(Supplied material)
• • • • • • •
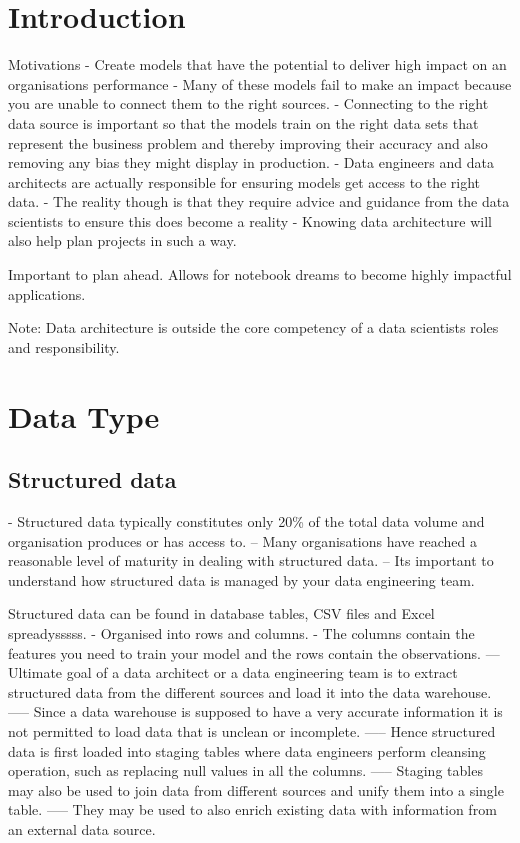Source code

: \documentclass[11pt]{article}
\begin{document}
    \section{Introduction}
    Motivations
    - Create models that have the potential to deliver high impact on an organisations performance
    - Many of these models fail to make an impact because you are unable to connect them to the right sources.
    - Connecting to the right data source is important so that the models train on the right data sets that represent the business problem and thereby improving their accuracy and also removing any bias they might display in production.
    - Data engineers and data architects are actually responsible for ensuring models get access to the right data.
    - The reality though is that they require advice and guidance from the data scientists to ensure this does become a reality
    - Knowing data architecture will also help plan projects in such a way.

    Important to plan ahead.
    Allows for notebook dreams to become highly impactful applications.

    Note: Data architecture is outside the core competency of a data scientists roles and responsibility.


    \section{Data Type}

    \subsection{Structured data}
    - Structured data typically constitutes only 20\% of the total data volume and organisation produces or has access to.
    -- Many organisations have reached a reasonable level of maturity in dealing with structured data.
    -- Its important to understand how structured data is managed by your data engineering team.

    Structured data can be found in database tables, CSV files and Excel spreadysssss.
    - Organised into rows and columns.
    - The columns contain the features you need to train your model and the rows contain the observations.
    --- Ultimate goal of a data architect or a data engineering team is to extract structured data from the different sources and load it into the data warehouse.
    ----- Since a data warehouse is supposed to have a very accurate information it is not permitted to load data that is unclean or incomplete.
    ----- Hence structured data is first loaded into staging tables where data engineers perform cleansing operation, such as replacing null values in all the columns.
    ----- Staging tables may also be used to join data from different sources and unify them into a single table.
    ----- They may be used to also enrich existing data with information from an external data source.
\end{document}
• • • • • • •
The answer must be every line from the records above that contains "train".

    - Connecting to the right data source is important so that the models train on the right data sets that represent the business problem and thereby improving their accuracy and also removing any bias they might display in production.
    - The columns contain the features you need to train your model and the rows contain the observations.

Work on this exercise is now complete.